I don’t really not what to say or where to begin, so if this jumps a little all over the place I apologize.

I have been with my wife now for almost 12 years. We met at the end of high school and have been together ever since. 

We now have a baby boy who was born at 24wks and 2 days of age (3 ½ mths early) and he most likely has cerbel palsy. 

My reason for typing today though is because I am not sure I am happy anymore in my current marriage. My current wife was my first real girlfriend and I just find myself wondering what it would be like if I was to go find someone else, or even just split and have some me time again.

I find myself irritated having to listen to the things that interest her, and I know it would be the same when I talk about things I know she has no interest in, but marriage is and has to be give and take.

I get excited when I talk to new ‘attractive ppl’ but never seem to feel that same way with my wife, and I am not sure really how long I felt this way.

I have been out of work for 2mths and have a month before I return, is this just depression or something like that?

Then there is my son, I love him more than anything, and he gives me a reason to stay, but is it good for him to be the glue keeping us together. Then I fear if I go then it will be hard to see him, or I may lose touch or something somehow.

Really I should talk with her, but all that will happen is she will cry her eyes out and I will end up having to make some sort of peace again just to keep going. It won’t be a rational discussion. I can’t even go camping with friends without having to speak to her on the phone at least 1-2 hrs per day I am gone.

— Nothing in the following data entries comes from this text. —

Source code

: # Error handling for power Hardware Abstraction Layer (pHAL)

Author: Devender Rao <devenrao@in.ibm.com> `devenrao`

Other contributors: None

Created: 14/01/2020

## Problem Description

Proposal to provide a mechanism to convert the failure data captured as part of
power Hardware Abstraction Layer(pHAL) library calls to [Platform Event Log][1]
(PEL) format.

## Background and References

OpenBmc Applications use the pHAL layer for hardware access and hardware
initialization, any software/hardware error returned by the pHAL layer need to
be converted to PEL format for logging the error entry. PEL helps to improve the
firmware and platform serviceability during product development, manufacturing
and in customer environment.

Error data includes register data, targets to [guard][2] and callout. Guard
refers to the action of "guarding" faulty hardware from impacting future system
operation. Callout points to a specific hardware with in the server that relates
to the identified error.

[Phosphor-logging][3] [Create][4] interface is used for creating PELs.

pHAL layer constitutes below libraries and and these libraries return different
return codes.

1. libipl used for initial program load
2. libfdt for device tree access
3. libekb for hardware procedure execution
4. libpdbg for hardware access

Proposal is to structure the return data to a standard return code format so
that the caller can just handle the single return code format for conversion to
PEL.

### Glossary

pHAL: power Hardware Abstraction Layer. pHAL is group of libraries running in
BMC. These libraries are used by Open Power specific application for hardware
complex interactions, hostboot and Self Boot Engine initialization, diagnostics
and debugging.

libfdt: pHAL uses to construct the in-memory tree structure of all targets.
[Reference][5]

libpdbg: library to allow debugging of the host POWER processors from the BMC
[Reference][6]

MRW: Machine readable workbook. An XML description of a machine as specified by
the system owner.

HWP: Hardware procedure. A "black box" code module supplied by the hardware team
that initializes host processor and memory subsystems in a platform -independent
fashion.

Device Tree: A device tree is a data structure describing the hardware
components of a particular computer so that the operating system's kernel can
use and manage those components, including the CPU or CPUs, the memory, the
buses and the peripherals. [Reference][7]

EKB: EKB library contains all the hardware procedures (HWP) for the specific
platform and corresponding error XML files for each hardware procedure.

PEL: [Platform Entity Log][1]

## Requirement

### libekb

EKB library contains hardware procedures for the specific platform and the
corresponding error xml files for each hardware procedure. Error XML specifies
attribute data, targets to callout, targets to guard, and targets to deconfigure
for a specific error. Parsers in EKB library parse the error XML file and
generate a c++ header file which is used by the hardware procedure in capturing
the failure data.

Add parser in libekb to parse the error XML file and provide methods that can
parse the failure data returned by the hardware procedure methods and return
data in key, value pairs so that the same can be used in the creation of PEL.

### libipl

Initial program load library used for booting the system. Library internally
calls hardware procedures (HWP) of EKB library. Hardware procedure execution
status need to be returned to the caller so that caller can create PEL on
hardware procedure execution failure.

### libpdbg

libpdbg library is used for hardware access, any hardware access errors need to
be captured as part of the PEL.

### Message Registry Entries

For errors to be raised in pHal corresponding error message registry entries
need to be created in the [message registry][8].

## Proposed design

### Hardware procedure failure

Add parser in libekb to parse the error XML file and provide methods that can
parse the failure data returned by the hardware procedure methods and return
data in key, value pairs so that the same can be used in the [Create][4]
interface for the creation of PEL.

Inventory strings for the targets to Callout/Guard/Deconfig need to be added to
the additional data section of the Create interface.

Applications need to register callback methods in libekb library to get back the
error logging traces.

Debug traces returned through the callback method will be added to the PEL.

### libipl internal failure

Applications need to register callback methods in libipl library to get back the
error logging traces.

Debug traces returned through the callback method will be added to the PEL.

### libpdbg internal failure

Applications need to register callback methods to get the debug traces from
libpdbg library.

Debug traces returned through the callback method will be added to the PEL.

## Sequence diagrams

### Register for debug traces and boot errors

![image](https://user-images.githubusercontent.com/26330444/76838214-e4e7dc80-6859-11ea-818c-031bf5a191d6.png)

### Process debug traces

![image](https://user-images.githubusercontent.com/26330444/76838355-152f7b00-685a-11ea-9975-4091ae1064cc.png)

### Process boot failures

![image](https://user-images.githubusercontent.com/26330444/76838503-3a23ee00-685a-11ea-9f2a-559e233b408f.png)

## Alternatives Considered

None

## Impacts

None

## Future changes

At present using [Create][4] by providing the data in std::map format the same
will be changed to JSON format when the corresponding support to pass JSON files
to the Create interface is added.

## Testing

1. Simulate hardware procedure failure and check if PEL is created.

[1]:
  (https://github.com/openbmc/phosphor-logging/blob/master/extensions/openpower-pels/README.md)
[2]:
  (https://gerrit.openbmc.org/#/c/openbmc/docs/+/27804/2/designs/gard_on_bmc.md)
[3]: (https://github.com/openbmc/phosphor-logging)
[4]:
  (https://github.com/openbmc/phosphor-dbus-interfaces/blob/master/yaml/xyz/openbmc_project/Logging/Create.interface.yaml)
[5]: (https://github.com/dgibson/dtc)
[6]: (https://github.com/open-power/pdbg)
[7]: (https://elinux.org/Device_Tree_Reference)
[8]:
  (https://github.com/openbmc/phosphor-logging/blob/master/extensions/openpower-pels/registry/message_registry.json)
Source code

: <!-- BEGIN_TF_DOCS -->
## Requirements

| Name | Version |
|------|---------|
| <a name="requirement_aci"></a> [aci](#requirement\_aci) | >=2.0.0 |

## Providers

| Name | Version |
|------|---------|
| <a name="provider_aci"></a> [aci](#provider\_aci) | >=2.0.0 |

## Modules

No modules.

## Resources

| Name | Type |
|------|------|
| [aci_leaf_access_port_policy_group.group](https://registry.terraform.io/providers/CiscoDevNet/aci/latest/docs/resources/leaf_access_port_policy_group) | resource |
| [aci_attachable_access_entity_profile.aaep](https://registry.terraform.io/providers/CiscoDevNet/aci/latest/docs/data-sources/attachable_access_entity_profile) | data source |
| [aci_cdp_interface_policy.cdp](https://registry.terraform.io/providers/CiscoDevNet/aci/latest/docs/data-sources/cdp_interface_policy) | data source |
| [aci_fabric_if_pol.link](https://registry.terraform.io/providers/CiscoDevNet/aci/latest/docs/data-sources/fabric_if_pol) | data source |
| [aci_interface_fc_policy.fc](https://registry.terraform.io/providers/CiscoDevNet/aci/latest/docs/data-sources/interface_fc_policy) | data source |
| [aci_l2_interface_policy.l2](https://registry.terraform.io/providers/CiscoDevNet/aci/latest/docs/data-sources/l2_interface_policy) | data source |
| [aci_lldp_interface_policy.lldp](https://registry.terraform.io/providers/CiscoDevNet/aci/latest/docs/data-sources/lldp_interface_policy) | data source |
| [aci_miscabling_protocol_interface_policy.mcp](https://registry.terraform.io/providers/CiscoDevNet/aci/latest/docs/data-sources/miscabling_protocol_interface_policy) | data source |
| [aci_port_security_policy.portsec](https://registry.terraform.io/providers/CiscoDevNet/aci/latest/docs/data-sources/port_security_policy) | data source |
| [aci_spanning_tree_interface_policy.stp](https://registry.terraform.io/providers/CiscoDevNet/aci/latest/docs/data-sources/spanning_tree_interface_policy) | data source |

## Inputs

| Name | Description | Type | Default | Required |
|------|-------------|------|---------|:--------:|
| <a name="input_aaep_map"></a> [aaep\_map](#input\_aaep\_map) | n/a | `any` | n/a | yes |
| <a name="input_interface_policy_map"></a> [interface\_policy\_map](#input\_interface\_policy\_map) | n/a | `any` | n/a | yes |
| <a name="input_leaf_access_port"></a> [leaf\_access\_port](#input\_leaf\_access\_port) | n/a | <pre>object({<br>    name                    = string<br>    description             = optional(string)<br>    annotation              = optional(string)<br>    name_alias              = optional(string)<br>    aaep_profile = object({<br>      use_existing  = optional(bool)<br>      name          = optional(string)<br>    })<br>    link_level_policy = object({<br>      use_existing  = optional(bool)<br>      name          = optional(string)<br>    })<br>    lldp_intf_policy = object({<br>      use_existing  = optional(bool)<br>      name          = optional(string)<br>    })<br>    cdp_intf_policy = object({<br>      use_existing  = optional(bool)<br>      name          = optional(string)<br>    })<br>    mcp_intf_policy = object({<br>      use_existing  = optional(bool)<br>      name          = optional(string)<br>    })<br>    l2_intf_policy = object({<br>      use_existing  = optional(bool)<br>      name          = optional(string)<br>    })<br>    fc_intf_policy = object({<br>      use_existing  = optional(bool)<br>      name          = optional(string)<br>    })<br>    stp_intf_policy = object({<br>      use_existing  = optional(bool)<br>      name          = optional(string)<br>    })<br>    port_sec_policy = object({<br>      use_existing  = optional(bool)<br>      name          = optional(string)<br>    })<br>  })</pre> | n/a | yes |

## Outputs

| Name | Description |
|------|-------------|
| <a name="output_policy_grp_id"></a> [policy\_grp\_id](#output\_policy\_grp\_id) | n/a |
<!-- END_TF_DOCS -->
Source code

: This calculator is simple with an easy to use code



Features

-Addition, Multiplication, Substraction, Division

What to do? What to do? I just don't feel happy anymore and I have no idea how to get it back.

cheers ShoeBox


----------



## billbo (Jan 24, 2010)

First thing you need to do is take responsibility for yourself. You are responsible for making yourself happy. And you clearly are not happy right now. I can tell you happiness and freedom are not the same thing. You will add complications to your life liek you have never imagined. So right now, before you go and make rash decisions, look at the fact that you are out of work and depressed. And do a 180. Do somethings that make you happy. You must. It's no one else's job. Marriage is a selfless endeavor and right now you are being selfish because you are unhappy. It is not your wife's job to make you happy, only you can do it. So do it!. IF you need some counseling, get it.


----------